- **Task to complete**
In the material below, find all lines with the string "long" and copy them.

- **Listed records**
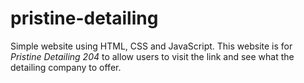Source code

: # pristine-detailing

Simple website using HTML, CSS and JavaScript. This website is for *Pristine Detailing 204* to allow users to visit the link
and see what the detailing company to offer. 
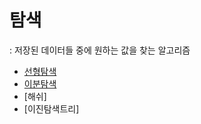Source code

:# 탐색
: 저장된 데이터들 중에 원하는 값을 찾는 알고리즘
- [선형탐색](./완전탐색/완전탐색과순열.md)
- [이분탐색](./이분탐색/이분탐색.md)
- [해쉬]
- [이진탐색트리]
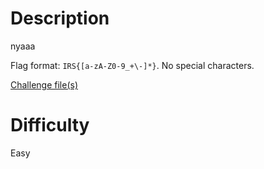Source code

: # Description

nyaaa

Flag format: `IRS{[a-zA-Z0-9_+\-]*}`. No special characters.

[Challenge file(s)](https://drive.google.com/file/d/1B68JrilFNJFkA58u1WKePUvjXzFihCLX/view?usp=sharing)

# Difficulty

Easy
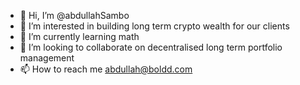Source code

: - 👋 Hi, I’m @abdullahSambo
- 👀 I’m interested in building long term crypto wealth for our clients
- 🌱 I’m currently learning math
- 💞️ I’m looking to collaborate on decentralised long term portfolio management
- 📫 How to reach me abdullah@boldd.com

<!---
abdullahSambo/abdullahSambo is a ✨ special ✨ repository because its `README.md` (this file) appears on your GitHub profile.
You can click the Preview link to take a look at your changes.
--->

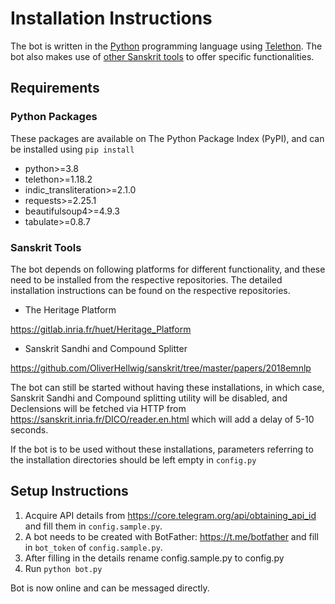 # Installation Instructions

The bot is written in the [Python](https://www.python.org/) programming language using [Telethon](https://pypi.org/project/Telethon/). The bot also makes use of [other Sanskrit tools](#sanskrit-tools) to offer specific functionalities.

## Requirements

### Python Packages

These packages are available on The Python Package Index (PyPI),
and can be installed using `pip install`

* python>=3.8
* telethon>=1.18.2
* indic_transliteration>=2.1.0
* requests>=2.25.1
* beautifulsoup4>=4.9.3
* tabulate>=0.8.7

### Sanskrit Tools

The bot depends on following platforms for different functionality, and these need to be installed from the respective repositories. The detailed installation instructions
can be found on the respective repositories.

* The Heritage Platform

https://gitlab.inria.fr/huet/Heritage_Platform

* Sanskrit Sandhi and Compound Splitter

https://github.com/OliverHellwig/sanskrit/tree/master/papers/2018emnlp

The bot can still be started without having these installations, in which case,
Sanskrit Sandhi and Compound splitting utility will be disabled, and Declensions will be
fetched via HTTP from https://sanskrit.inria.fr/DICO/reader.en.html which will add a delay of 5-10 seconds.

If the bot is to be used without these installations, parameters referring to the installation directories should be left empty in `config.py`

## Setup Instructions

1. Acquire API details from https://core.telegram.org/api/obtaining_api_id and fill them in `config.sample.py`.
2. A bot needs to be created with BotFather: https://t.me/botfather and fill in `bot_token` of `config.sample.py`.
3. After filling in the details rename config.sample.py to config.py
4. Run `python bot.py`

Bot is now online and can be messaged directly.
* * *
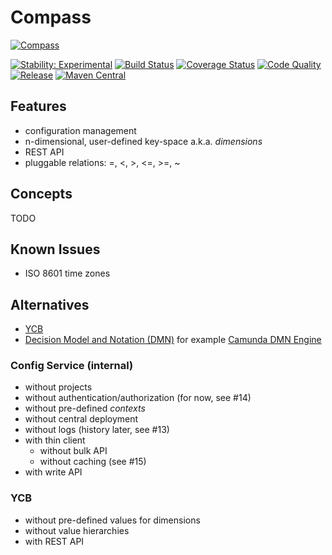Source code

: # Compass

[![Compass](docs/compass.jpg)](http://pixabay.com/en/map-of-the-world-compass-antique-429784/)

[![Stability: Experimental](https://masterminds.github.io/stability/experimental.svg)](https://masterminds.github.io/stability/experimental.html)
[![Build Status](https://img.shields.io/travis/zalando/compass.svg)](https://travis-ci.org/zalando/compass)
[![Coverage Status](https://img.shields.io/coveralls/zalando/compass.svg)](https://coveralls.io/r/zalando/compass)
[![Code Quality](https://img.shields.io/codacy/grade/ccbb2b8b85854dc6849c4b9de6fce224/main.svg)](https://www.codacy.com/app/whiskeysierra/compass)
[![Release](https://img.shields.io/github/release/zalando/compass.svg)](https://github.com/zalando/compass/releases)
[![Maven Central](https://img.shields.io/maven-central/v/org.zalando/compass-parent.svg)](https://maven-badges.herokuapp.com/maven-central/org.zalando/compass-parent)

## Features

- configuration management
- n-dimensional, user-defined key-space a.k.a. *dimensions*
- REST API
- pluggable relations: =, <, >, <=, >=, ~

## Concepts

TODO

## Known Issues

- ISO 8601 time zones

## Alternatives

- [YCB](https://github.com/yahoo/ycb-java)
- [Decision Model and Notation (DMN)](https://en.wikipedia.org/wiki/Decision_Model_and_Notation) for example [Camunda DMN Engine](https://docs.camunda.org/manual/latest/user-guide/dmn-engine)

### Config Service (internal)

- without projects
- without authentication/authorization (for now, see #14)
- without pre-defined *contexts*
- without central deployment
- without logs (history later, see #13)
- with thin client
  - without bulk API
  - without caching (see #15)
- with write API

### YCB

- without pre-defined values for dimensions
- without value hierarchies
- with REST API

- **Task output**
- 👀 I’m interested in building long term crypto wealth for our clients
- 💞️ I’m looking to collaborate on decentralised long term portfolio management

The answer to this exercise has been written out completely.